Bitcoin ed il suo affondo sotto i 30 mila euro, pari ad appena 32 mila dollari, hanno fatto tremare i maggiori investitori che hanno visto il BTC affondare in un rosso abisso, che ha fatto perdere alla cripto con la maggiore dominance oltre il 46% in un anno.

Bitcoin in rosso: il ruolo dei colossi nel crollo della criptovaluta

A far quasi perdere le speranze è stata la rottura del supporto dei 38 mila dollari e l’attuale oscillazione nel range che va dai 29-30 mila dollari a far pensare male gli analisti che vedono il bitcoin diretto verso sud, precisamente a quota 17 mila, dove completerebbe la figura della “testa e spalle”, che segna un’importante inversione del trend.
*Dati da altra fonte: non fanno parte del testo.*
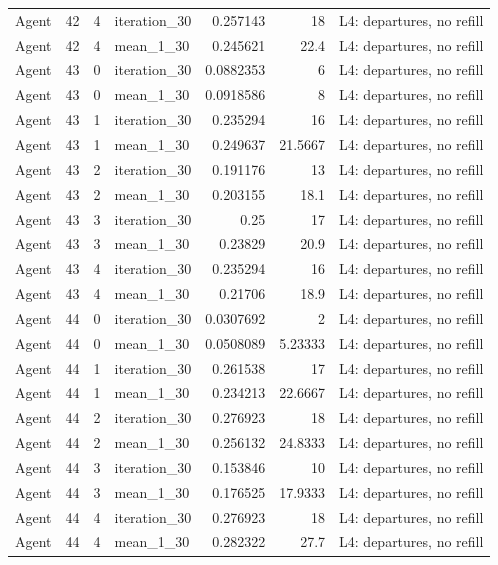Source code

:\begin{table}[htbp!]
\begin{tabular}{lrrlrrl}
Agent & 42 & 4 & iteration\_30 & 0.257143 & 18 & L4: departures, no refill \\
Agent & 42 & 4 & mean\_1\_30 & 0.245621 & 22.4 & L4: departures, no refill \\
Agent & 43 & 0 & iteration\_30 & 0.0882353 & 6 & L4: departures, no refill \\
Agent & 43 & 0 & mean\_1\_30 & 0.0918586 & 8 & L4: departures, no refill \\
Agent & 43 & 1 & iteration\_30 & 0.235294 & 16 & L4: departures, no refill \\
Agent & 43 & 1 & mean\_1\_30 & 0.249637 & 21.5667 & L4: departures, no refill \\
Agent & 43 & 2 & iteration\_30 & 0.191176 & 13 & L4: departures, no refill \\
Agent & 43 & 2 & mean\_1\_30 & 0.203155 & 18.1 & L4: departures, no refill \\
Agent & 43 & 3 & iteration\_30 & 0.25 & 17 & L4: departures, no refill \\
Agent & 43 & 3 & mean\_1\_30 & 0.23829 & 20.9 & L4: departures, no refill \\
Agent & 43 & 4 & iteration\_30 & 0.235294 & 16 & L4: departures, no refill \\
Agent & 43 & 4 & mean\_1\_30 & 0.21706 & 18.9 & L4: departures, no refill \\
Agent & 44 & 0 & iteration\_30 & 0.0307692 & 2 & L4: departures, no refill \\
Agent & 44 & 0 & mean\_1\_30 & 0.0508089 & 5.23333 & L4: departures, no refill \\
Agent & 44 & 1 & iteration\_30 & 0.261538 & 17 & L4: departures, no refill \\
Agent & 44 & 1 & mean\_1\_30 & 0.234213 & 22.6667 & L4: departures, no refill \\
Agent & 44 & 2 & iteration\_30 & 0.276923 & 18 & L4: departures, no refill \\
Agent & 44 & 2 & mean\_1\_30 & 0.256132 & 24.8333 & L4: departures, no refill \\
Agent & 44 & 3 & iteration\_30 & 0.153846 & 10 & L4: departures, no refill \\
Agent & 44 & 3 & mean\_1\_30 & 0.176525 & 17.9333 & L4: departures, no refill \\
Agent & 44 & 4 & iteration\_30 & 0.276923 & 18 & L4: departures, no refill \\
Agent & 44 & 4 & mean\_1\_30 & 0.282322 & 27.7 & L4: departures, no refill \\

\end{tabular}
\end{table}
Se pensiamo che il massimo del bitcoin è stato di 68990 mila dollari, capiamo che bitcoin ha quasi dimezzato la sua migliore performance annuale e, con la progressiva riduzione della capitalizzazione di mercato, dobbiamo supporre che grossi colossi abbiano deciso di trarre profitto: in questi grossi ribassi stagionali del bitcoin infatti, gli investitori singoli e utenti privati hanno un ruolo marginale. La gran parte del capitale cripto messo in vendita spesso è di grossi fondi o mining farm.



Bitcoin in rosso: le crisi stagionali ed i recuperi

Tuttavia, stando alle ipotesi dobbiamo dire che la stagionalità dei ribassi del bitcoin va avanti da ormai un decennio. E’ ragionevole ipotizzare dunque che, una volta rotto il supporto/resistenza dei 27 mila dollari (e siamo ad un passo), il BTC potrebbe affondare a 17 mila dollari. Il recupero e la risalita verso nuovi massimi potrebbe durare anni, anche tre anni o non capitare mai più.